Gene therapy for amyotrophic lateral sclerosis

Abstract

The development of better viral vectors, in particular those based on adeno–associated viruses (AAV), have led to successful results of clinical studies for hemophilia, congenital retinal blindness, aromatic l–amino acid deficiency, and Parkinson's disease. We recently developed tyrosine–mutant AAV9/3 vectors that can cross the blood– or meningeal–brain barriers. These vectors are expected to be utilized in treating neurodegenerative diseases, in which broad areas of brain must be transduced. In patients with sporadic amyotrophic lateral sclerosis (ALS), considerable proportions of spinal cord motoneurons express abnormal unedited GluA2 (a subunit of the AMPA receptor) at the glutamine/arginine site.
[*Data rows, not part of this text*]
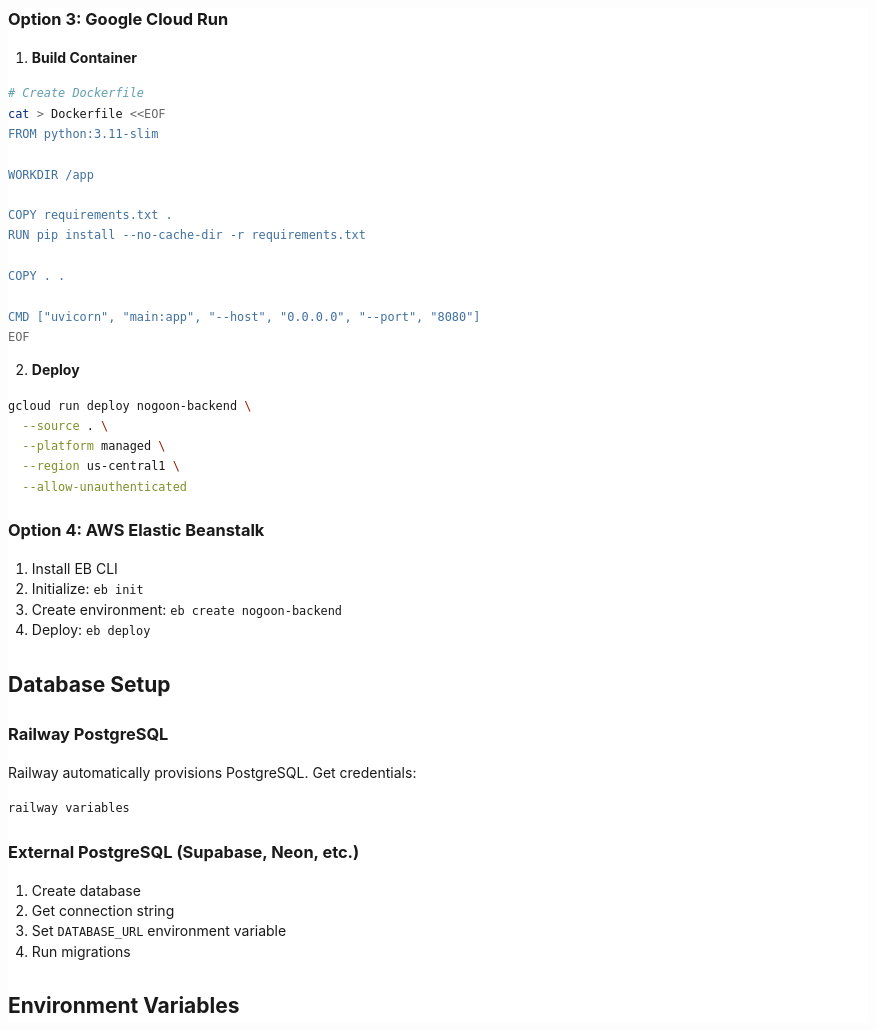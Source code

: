 ### Option 3: Google Cloud Run

1. **Build Container**
```bash
# Create Dockerfile
cat > Dockerfile <<EOF
FROM python:3.11-slim

WORKDIR /app

COPY requirements.txt .
RUN pip install --no-cache-dir -r requirements.txt

COPY . .

CMD ["uvicorn", "main:app", "--host", "0.0.0.0", "--port", "8080"]
EOF
```

2. **Deploy**
```bash
gcloud run deploy nogoon-backend \
  --source . \
  --platform managed \
  --region us-central1 \
  --allow-unauthenticated
```

### Option 4: AWS Elastic Beanstalk

1. Install EB CLI
2. Initialize: `eb init`
3. Create environment: `eb create nogoon-backend`
4. Deploy: `eb deploy`

## Database Setup

### Railway PostgreSQL

Railway automatically provisions PostgreSQL. Get credentials:

```bash
railway variables
```

### External PostgreSQL (Supabase, Neon, etc.)

1. Create database
2. Get connection string
3. Set `DATABASE_URL` environment variable
4. Run migrations

## Environment Variables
This is primarily due to the downregulation of adenosine deaminase acting on RNA 2 (ADAR2). The excessive Ca²⁺ permeability of the AMPA receptors leads to motoneuron death. Gene delivery of ADAR2 using tyrosine–mutant AAV9/3 vectors in conditional ADAR2 knockout mice has significantly delayed the onset of the disease, extended the life span of the mice, abated their behavioral impairments, and promoted survival of the motoneurons without inducing any adverse effects. Based on these favorable outcomes in this proof–of–principle investigation in an ALS mouse model, we are planning a phase I/II clinical study. We have already initiated large–scale production of GMP–grade AAV vectors that express ADAR2 using the baculovirus system.